Bimbo morto in ospedale a Trapani: quattro medici indagati

Il padre: "Daniel moriva e gli davano la tachipirina"

Il piccolo era stato ricoverato e dimesso, potrebbe essere stato stroncato da una meningite

La procura di Trapani ha inviato quattro informazioni di garanzia per altrettanti sanitari, indagati per omicidio colposo per la morte di Daniel Cesanello, il bimbo di 23 mesi deceduto nel reparto di Pediatria dell’ospedale “Sant’Antonio Abate” per una sospetta meningite fulminante. Il piccolo, che aveva la febbre a 40, era stato visitato dai medici del pronto soccorso e dimesso dopo la somministrazione di una dose di tachipirina. Poi si era aggravato ed era stato nuovamente ricoverato, morendo cinque ore dopo l’ingresso in ospedale. Le informazioni di garanzia, puntualizzano dalla Procura, allo stato è un “atto dovuto”, a garanzia dei sanitari. Da indagati, infatti, possono nominare un perito di parte per assistere all’esame autoptico.

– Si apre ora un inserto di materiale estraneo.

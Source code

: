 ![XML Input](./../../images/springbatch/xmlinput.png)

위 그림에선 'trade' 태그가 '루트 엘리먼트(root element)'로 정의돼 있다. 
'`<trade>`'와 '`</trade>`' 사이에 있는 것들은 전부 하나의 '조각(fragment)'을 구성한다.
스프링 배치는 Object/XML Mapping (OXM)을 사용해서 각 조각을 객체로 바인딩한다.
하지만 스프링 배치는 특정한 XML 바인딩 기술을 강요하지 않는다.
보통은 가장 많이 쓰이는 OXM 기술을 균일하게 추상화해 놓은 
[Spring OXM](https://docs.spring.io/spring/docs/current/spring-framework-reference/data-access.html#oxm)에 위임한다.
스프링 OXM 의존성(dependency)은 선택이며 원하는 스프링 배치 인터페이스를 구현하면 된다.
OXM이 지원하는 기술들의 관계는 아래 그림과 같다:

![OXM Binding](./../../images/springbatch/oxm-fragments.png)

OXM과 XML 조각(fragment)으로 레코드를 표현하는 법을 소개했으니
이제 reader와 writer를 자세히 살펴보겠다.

I destinatari delle informazioni di garanzia notificate in queste ore sono Rita Cucchiara, medico del pronto soccorso, e due della Pediatria, Marcello Palmeri, che lo ha visitato la mattina, e Maria Mulè, che lo ha visitato la sera, dell’ospedale Sant’Antonio Abate. Il quarto indagato è Vincenzo Di Stefano, medico di base della famiglia Cesanello. In Procura si sottolinea che si tratta di “provvedimenti dovuti”. Il piccolo Daniel era stato dimesso dal reparto di pediatria dopo essere stato visitato. “I medici – sostiene l’Asp – avevano riscontrato una situazione influenzale, nulla di importante che necessitasse di ricovero”. Parallelamente procede intanto l’indagine interna della commissione istituita dall’Azienda ospedaliera. I medici – coordinati dal direttore sanitario di presidio Francesco Giurlanda – avranno cinque giorni per valutare il caso e arrivare alle conclusioni.

La diagnosi sbagliata, le dimissioni, il ritorno in ospedale quando era troppo tardi. Il padre del bimbo di Trapani accusa i medici “Mio figlio ha lottato un giorno interno per sopravvivere, ma nessuno ha capito che aveva la meningite: pensavano fosse rosolia”

“Daniel era una roccia e sarebbe diventato un bravissimo buttafuori come il suo papà”. Si dispera Gaetano Cesanello per il suo piccolo di due anni che non c’è più: è morto nello stesso ospedale che la mattina, quando aveva accusato i primi sintomi, lo aveva dimesso dopo avergli somministrato una Tachipirina. La procura di Trapani ha inviato quattro avvisi di garanzia. “Ha lottato un giorno intero per sopravvivere – dice il padre – ma dovevano aiutarlo al pronto soccorso, invece l’hanno rimandato a casa. E poche ore dopo è morto. Adesso devono dirmi perché”.

Come stava il bambino quando siete arrivati al Sant’Antonio Abate di Trapani, venerdì mattina?
“La maestra dell’asilo ci aveva chiamato perché Daniel era parecchio giù di tono. Se ne stava in un angolo con il suo bel vestitino di Arlecchino. Siamo arrivati di corsa, era pallido. Per strada, ha vomitato e poi è svenuto. Aveva febbre alta. Dal pronto soccorso ci hanno mandato al reparto di Pediatria. Un dottore ha detto: “È un virus”. E con un po’ di tachipirina ci ha rimandati a casa”.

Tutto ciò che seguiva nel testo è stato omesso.